#3

393 34 3
                                    

Pagi.

Mulutku bersiul-siul lagu Ambyarnya almarhum Didi Kempot. Rambut yang masih basah kusisir berulang-ulang. Miring ke kanan, miring ke kiri. Senyum-senyum menatap diri di cermin.

Gak salah kalau Bu Kimin sering bilang anaknya mirip Sah Rukh Khan. 

Hahay!

Bakal naik mobil, hari ini musti tampil keren. Celana jeans warna biru pudar juga kaos oblong abu-abu burik sudah melekat di tubuh atletisku. 

"Gak ke pasar hari ini?" Bu Kimin keluar dari dalam membawa sekeranjang cucian. Lalu memindai anaknya dari atas ke bawah. Sadar kalau penampilan kali ini berbeda. Seragam kerja yang biasanya kaos buntung sama celana selutut.

"Gak, Buk. Ada proyek sama temen," sahutku. Bibir bersiul lagi.

"Peyek? Jualan peyek di mana?"

"Di Senayan," jawabku asal. 

Jangan heran! Pendengaran Bu Kimin sekarang sedikit terganggu. Maklum sudah kepala lima. 

Dia mulai menata alas di atas lantai, siap menyetrika. Bu Kimin kerja di loundry punya tetangga. Setrikaan sering dikerjakannya di rumah.

Di rumah kontrakan mungil kami ini, ruang depan jadi ruang serba guna. Bisa buat tempat kerja, bisa buat tempat makan, buat nonton tivi, dan sebagainya dan sebagainya. Termasuk buat dandan seperti yang sedang kulakukan.

Setelah salim sama ibu, aku segera keluar dari rumah. Bapak  masih belum kembali dari Masjid. Aku tak sempat pamit. 

Pak Kimin kerjanya marbot masjid dari jaman orde baru sampai orde milenia. Anaknya cuma satu, badung luar biasa. Namanya Catur Abdul Gani.

****

Kunto memenuhi janjinya, menungguku di tempat kemarin. Di bawah pohon kersen, samping tiang listrik. Tak kusangka masih ada orang yang peduli pada nasib temannya, saat dia sendiri sudah ada di atas. 

Selain Kunto, aku punya dua lagi teman geng SMP. Ruslan dan Japri. Kami empat sekawan yang merasa senasib. Terkucil dari pergaulan karena miskin. SMP Negeri 10 sebenarnya termasuk sekolah favorit. Kami berempat hanya kebetulan saja bisa masuk di sana.

Entah apa yang dialami Japri selama kami putus komunikasi. Lebaran tahun lalu saat aku silaturahmi ke rumahnya. Sebuah kabar mengejutkan kuterima dari Ibunya, kalau Japri masuk rumah sakit jiwa. 

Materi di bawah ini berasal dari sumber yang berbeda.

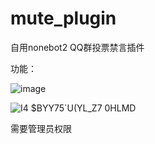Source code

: # mute_plugin

自用nonebot2 QQ群投票禁言插件

功能：

![image](https://github.com/971364942/mute_plugin/assets/43522771/9e2b0d87-3984-4583-be2c-4a3d4ce6b0f5)

![I4 $BYY75`U(YL_Z7 0HLMD](https://github.com/user-attachments/assets/a6e6d451-1e36-45b0-b754-591e3e659def)

需要管理员权限
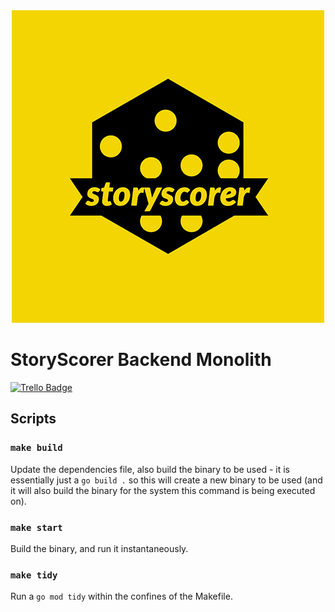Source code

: <div align="center">
  <img src="/assets/storyscorer-logos.jpeg" alt="StoryScorer logo" />
</div>

# StoryScorer Backend Monolith

[![Trello Badge](https://img.shields.io/badge/-trello%20board-blue)](https://trello.com/b/lwcWrOXi/story-scorer-kanban-board)

## Scripts

### `make build`
Update the dependencies file, also build the binary to be used - it is essentially just a `go build .` so this will create a new binary to be used (and it will also build the binary for the system this command is being executed on).

### `make start`
Build the binary, and run it instantaneously.

### `make tidy`
Run a `go mod tidy` within the confines of the Makefile.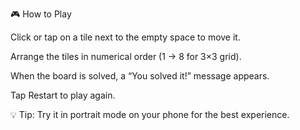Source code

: 🎮 How to Play

Click or tap on a tile next to the empty space to move it.

Arrange the tiles in numerical order (1 → 8 for 3×3 grid).

When the board is solved, a “You solved it!” message appears.

Tap Restart to play again.

💡 Tip: Try it in portrait mode on your phone for the best experience.
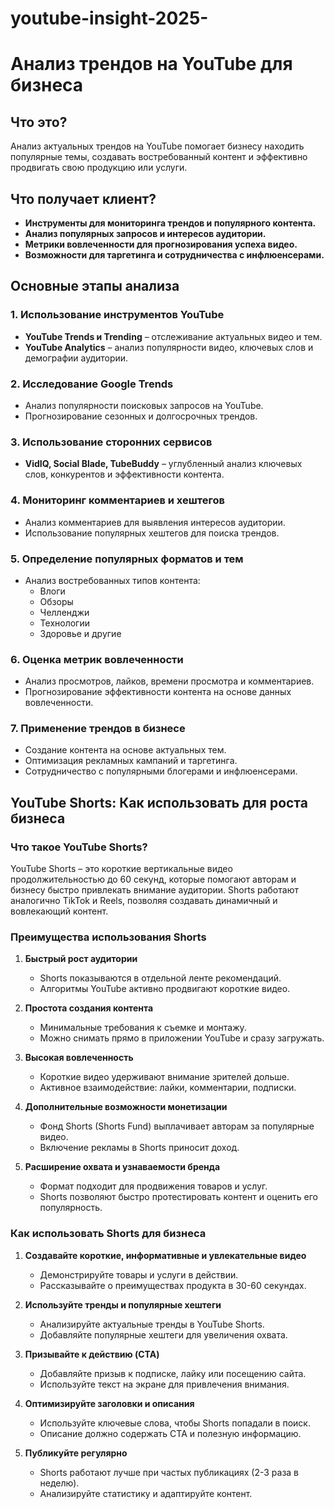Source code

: # youtube-insight-2025-


# Анализ трендов на YouTube для бизнеса

## Что это?

Анализ актуальных трендов на YouTube помогает бизнесу находить популярные темы, создавать востребованный контент и эффективно продвигать свою продукцию или услуги.

## Что получает клиент?

- **Инструменты для мониторинга трендов и популярного контента.**  
- **Анализ популярных запросов и интересов аудитории.**  
- **Метрики вовлеченности для прогнозирования успеха видео.**  
- **Возможности для таргетинга и сотрудничества с инфлюенсерами.**  

## Основные этапы анализа  

### 1. Использование инструментов YouTube

- **YouTube Trends и Trending** – отслеживание актуальных видео и тем.  
- **YouTube Analytics** – анализ популярности видео, ключевых слов и демографии аудитории.  

### 2. Исследование Google Trends  

- Анализ популярности поисковых запросов на YouTube.  
- Прогнозирование сезонных и долгосрочных трендов.  

### 3. Использование сторонних сервисов  

- **VidIQ, Social Blade, TubeBuddy** – углубленный анализ ключевых слов, конкурентов и эффективности контента.  

### 4. Мониторинг комментариев и хештегов  

- Анализ комментариев для выявления интересов аудитории.  
- Использование популярных хештегов для поиска трендов.  

### 5. Определение популярных форматов и тем  

- Анализ востребованных типов контента:  
  - Влоги  
  - Обзоры  
  - Челленджи  
  - Технологии  
  - Здоровье и другие  

### 6. Оценка метрик вовлеченности  

- Анализ просмотров, лайков, времени просмотра и комментариев.  
- Прогнозирование эффективности контента на основе данных вовлеченности.  

### 7. Применение трендов в бизнесе  

- Создание контента на основе актуальных тем.  
- Оптимизация рекламных кампаний и таргетинга.  
- Сотрудничество с популярными блогерами и инфлюенсерами.  

## YouTube Shorts: Как использовать для роста бизнеса

### Что такое YouTube Shorts?

YouTube Shorts – это короткие вертикальные видео продолжительностью до 60 секунд, которые помогают авторам и бизнесу быстро привлекать внимание аудитории. Shorts работают аналогично TikTok и Reels, позволяя создавать динамичный и вовлекающий контент.

### Преимущества использования Shorts

1. **Быстрый рост аудитории**  
   - Shorts показываются в отдельной ленте рекомендаций.  
   - Алгоритмы YouTube активно продвигают короткие видео.  

2. **Простота создания контента**  
   - Минимальные требования к съемке и монтажу.  
   - Можно снимать прямо в приложении YouTube и сразу загружать.  

3. **Высокая вовлеченность**  
   - Короткие видео удерживают внимание зрителей дольше.  
   - Активное взаимодействие: лайки, комментарии, подписки.  

4. **Дополнительные возможности монетизации**  
   - Фонд Shorts (Shorts Fund) выплачивает авторам за популярные видео.  
   - Включение рекламы в Shorts приносит доход.  

5. **Расширение охвата и узнаваемости бренда**  
   - Формат подходит для продвижения товаров и услуг.  
   - Shorts позволяют быстро протестировать контент и оценить его популярность.  

### Как использовать Shorts для бизнеса

1. **Создавайте короткие, информативные и увлекательные видео**  
   - Демонстрируйте товары и услуги в действии.  
   - Рассказывайте о преимуществах продукта в 30-60 секундах.  

2. **Используйте тренды и популярные хештеги**  
   - Анализируйте актуальные тренды в YouTube Shorts.  
   - Добавляйте популярные хештеги для увеличения охвата.  

3. **Призывайте к действию (CTA)**  
   - Добавляйте призыв к подписке, лайку или посещению сайта.  
   - Используйте текст на экране для привлечения внимания.  

4. **Оптимизируйте заголовки и описания**  
   - Используйте ключевые слова, чтобы Shorts попадали в поиск.  
   - Описание должно содержать CTA и полезную информацию.  

5. **Публикуйте регулярно**  
   - Shorts работают лучше при частых публикациях (2-3 раза в неделю).  
   - Анализируйте статистику и адаптируйте контент.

Tidak banyak informasi yang bisa kugali tentang penyebab sakit jiwa Japri. Ibunya terkesan menutup-nutupi. Selentingan kudengar kabar kalau Japri ketergantungan obat.

Nasib Ruslan jauh lebih beruntung. Meski dulu sama miskin, dia punya otak paling encer di antara kami. Saat ini kehidupannya melesat naik bak sebuah roket. Dia lulus dari perguruan tinggi dengan beasiswa. Teman kami itu sekarang sudah jadi pegawai ASN di sebuah kantor pemerintahan. 

Sebenarnya aku dan Ruslan sering bertemu. Kami terhitung masih tetangga. Entah dia memang tidak melihatku, atau dia enggan berteman dengan gembel macam aku. Ruslan terkesan buang muka setiap kami berpapasan. Dan ... aku harus tahu diri.

Siapa aku?

Hanya butiran debu dalam remahan rengginang.

****

Kunto sudah menggeber mobilnya ke arah luar kota. Memasuki jalan tol dengan kecepatan tinggi.

"Kemana kita, To?"

"Cari bahan segar buat jualan," sahutnya.

Aku manggut-manggut, sok mengerti. Mungkin Kunto sengaja mengajakku untuk melihat proses usahanya dari dasar, pikirku.